Having lived my entire life in Baptist churches and attended a Baptist seminary, I knew very little about feast days. For much of my life, every Wednesday night dinner or picnic on the church grounds was a feast day. Baptists don’t worry about gluttony.

But I have come to appreciate the nature of feast days in recent years as I learn to embrace the Lenten cycle. The first time I chose to fast from social media I did so for the entire time from Ash Wednesday through Good Friday (I’m sure it was suppose to go through Saturday but I’m Baptist). Since there are more than forty days between Ash Wednesday and Good Friday, I failed to realize that the calendar involves a recognition that fasts can be broken even while practicing them. Last year, I allowed myself five minutes on Facebook and Twitter on Fridays.

This year, however, I decided to look at the actual feast calendar. March 7 (closest to today) is the observance of the martyrdom of Saint Perpetua and Felicitas (Felicity). The image at the top of the page is a recent rendering of the two women who as catechumens had not yet been baptized in the faith but had died nonetheless because they would not recant their conversions in the third century.
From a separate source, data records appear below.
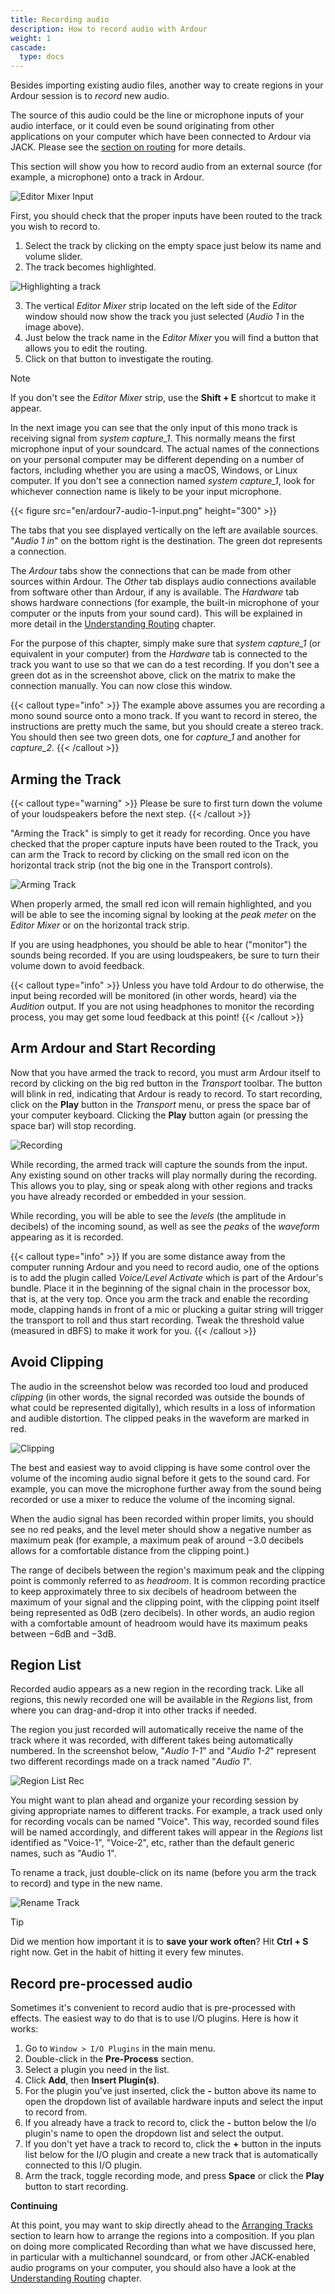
 ```yaml
---
title: Recording audio
description: How to record audio with Ardour
weight: 1
cascade:
  type: docs
---
```


Besides importing existing audio files, another way to create regions in your
Ardour session is to *record* new audio.

The source of this audio could be the line or microphone inputs of your audio 
interface, or it could even be sound originating from other applications on
your computer which have been connected to Ardour via JACK. Please see the
[section on routing](../understanding-routing/) for more details.

This section will show you how to record audio from an external source (for
example, a microphone) onto a track in Ardour.

![Editor Mixer Input](en/ardour7-editor-mixer-input.png?width=50vw)

First, you should check that the proper inputs have been routed to the
track you wish to record to.

1. Select the track by clicking on the empty space just below its name and
volume slider.
2. The track becomes highlighted.

![Highlighting a track](en/ardour7-audio-1-highlight.gif?width=30vw)

3. The vertical _Editor Mixer_ strip located on the left side of the _Editor_
window should now show the track you just selected (*Audio 1* in the image
above).
4. Just below the track name in the _Editor Mixer_ you will find a button that
allows you to edit the routing.
5. Click on that button to investigate the routing.

> [!NOTE]
> If you don't see the _Editor Mixer_ strip, use the **Shift + E** shortcut to
make it appear.

In the next image you can see that the only input of this mono track is
receiving signal from *system capture_1*. This normally means the first
microphone input of your soundcard. The actual names of the connections on your
personal computer may be different depending on a number of factors, including
whether you are using a macOS, Windows, or Linux computer. If you don't see a
connection named *system capture_1*, look for whichever connection name is
likely to be your input microphone. 

{{< figure src="en/ardour7-audio-1-input.png" height="300" >}}

The tabs that you see displayed vertically on the left are available
sources. "*Audio 1 in*" on the bottom right is the
destination. The green dot represents a connection.

The _Ardour_ tabs show the connections that can be made from other sources
within Ardour. The _Other_ tab displays audio connections available from
software other than Ardour, if any is available. The _Hardware_ tab shows
hardware connections (for example, the built-in microphone of your computer or
the inputs from your sound card). This will be explained in more detail in the
[Understanding Routing](../understanding-routing/) chapter.

For the purpose of this chapter, simply make sure that _system capture_1_ (or
equivalent in your computer) from the _Hardware_ tab is connected to the track
you want to use so that we can do a test recording. If you don't see a green dot
as in the screenshot above, click on the matrix to make the connection manually.
You can now close this window.

{{< callout type="info" >}}
The example above assumes you are recording a mono sound source onto a mono
track. If you want to record in stereo, the instructions are pretty much the
same, but you should create a stereo track. You should then see two green dots,
one for _capture_1_ and another for _capture_2_.
{{< /callout >}}

## Arming the Track

{{< callout type="warning" >}}
Please be sure to first turn down the volume of your loudspeakers before the
next step.
{{< /callout >}}

"Arming the Track" is simply to get it ready for recording. Once you have
checked that the proper capture inputs have been routed to the Track, you can
arm the Track to record by clicking on the small red icon on the horizontal
track strip (not the big one in the Transport controls).

![Arming Track](en/ardour7-arming-the-track.png?width=40vw)

When properly armed, the small red icon will remain highlighted, and you will be
able to see the incoming signal by looking at the _peak meter_ on the _Editor
Mixer_ or on the horizontal track strip.

If you are using headphones, you should be able to hear ("monitor") the sounds
being recorded. If you are using loudspeakers, be sure to turn their volume down
to avoid feedback.

{{< callout type="info" >}}
Unless you have told Ardour to do otherwise, the input being recorded will be
monitored (in other words, heard) via the _Audition_ output. If you are not
using headphones to monitor the recording process, you may get some loud
feedback at this point!
{{< /callout >}}

## Arm Ardour and Start Recording

Now that you have armed the track to record, you must arm Ardour itself to
record by clicking on the big red button in the _Transport_ toolbar. The button
will blink in red, indicating that Ardour is ready to record. To start
recording, click on the **Play** button in the _Transport_ menu, or press the
space bar of your computer keyboard. Clicking the **Play** button again (or
pressing the space bar) will stop recording.

![Recording](en/ardour7-recording.png?width=50vw)

While recording, the armed track will capture the sounds from the input. Any
existing sound on other tracks will play normally during the recording. This
allows you to play, sing or speak along with other regions and tracks you have
already recorded or embedded in your session.

While recording, you will be able to see the _levels_ (the amplitude in
decibels) of the incoming sound, as well as see the _peaks_ of the _waveform_
appearing as it is recorded.

{{< callout type="info" >}}
If you are some distance away from the computer running Ardour and you need to
record audio, one of the options is to add the plugin called _Voice/Level
Activate_ which is part of the Ardour's bundle. Place it in the beginning of
the signal chain in the processor box, that is, at the very top. Once you arm
the track and enable the recording mode, clapping hands in front of a mic or
plucking a guitar string will trigger the transport to roll and thus start
recording. Tweak the threshold value (measured in dBFS) to make it work for
you.
{{< /callout >}}

## Avoid Clipping

The audio in the screenshot below was recorded too loud and produced _clipping_
(in other words, the signal recorded was outside the bounds of what could be
represented digitally), which results in a loss of information and audible
distortion. The clipped peaks in the waveform are marked in red.

![Clipping](en/ardour7-clipping.png?width=50vw)

The best and easiest way to avoid clipping is have some control over the volume
of the incoming audio signal before it gets to the sound card. For example, you
can move the microphone further away from the sound being recorded or use a
mixer to reduce the volume of the incoming signal. 

When the audio signal has been recorded within proper limits, you should see no
red peaks, and the level meter should show a negative number as maximum peak
(for example, a maximum peak of around −3.0 decibels allows for a comfortable
distance from the clipping point.)

The range of decibels between the region's maximum peak and the clipping point
is commonly referred to as _headroom_. It is common recording practice to keep
approximately three to six decibels of headroom between the maximum of your
signal and the clipping point, with the clipping point itself being represented
as 0dB (zero decibels). In other words, an audio region with a comfortable
amount of headroom would have its maximum peaks between −6dB and −3dB.

## Region List

Recorded audio appears as a new region in the recording track. Like all regions,
this newly recorded one will be available in the _Regions_ list, from where you
can drag-and-drop it into other tracks if needed.

The region you just recorded will automatically receive the name of the track
where it was recorded, with different takes being automatically numbered. In the
screenshot below, "*Audio 1-1*" and "*Audio 1-2*" represent two different
recordings made on a track named "*Audio 1*". 

![Region List Rec](en/ardour7-region-list-recording.png?width=40vw)

You might want to plan ahead and organize your recording session by giving appropriate names to different tracks. For example, a track used only for recording vocals can be named "Voice". This way, recorded sound files will be named accordingly, and different takes will appear in the _Regions_ list identified as "Voice-1", "Voice-2", etc, rather than the default generic names, such as "Audio 1".

To rename a track, just double-click on its name (before you arm the track to record) and type in the new name.

![Rename Track](en/ardour7-rename-track.png?width=40vw)

> [!TIP]
> Did we mention how important it is to **save your work often**? Hit **Ctrl + S**
right now. Get in the habit of hitting it every few minutes.

## Record pre-processed audio

Sometimes it's convenient to record audio that is pre-processed with effects. The easiest way to do that is to use I/O plugins. Here is how it works:

1. Go to `Window > I/O Plugins` in the main menu.
2. Double-click in the **Pre-Process** section.
3. Select a plugin you need in the list.
4. Click **Add**, then **Insert Plugin(s)**.
5. For the plugin you've just inserted, click the **-** button above its name to open the dropdown list of available hardware inputs and select the input to record from.
6. If you already have a track to record to, click the **-** button below the I/o plugin's name to open the dropdown list and select the output.
7. If you don't yet have a track to record to, click the **+** button in the inputs list below for the I/O plugin and create a new track that is automatically connected to this I/O plugin.
8. Arm the track, toggle recording mode, and press **Space** or click the **Play** button to start recording.

**Continuing**

At this point, you may want to skip directly ahead to the [Arranging Tracks](/editing-sessions/arranging-tracks/) section to learn how to arrange the regions into a composition. If you plan on doing more complicated Recording than what we have discussed here, in particular with a multichannel soundcard, or from other JACK-enabled audio programs on your computer, you should also have a look at the [Understanding Routing](../understanding-routing) chapter.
Like most saints, their actual lives and the stories that grew out of their lives show a need to glorify difficult choices about forsaking family and empire to embrace the new faith of Jesus. What does these women on the edge (North Africa) of the Roman empire say to me as a white man in the heart of the American empire? Quite a bit but not in the ways we often invoke saints.

They along with a group of other believers chose to remain faithful to one another and the community that nurtured them died not in some widespread persecution but because they had violated social norms in their hometown. Their resistance isn’t so much against the Roman empire as it is an affirmation to those who trained them in their new faith. But the critical point I take away this day from their actions remains their commitment to follow a path they never fully became part of. The fact that the early church celebrated women who had not become Christians before their deaths means that we may know the power of community without ever having to be fully immersed into its membership. God’s reach proves greater than our narrow understanding of belonging. We can be a people of that kind of community to those around us without demanding full submission to our own experiences.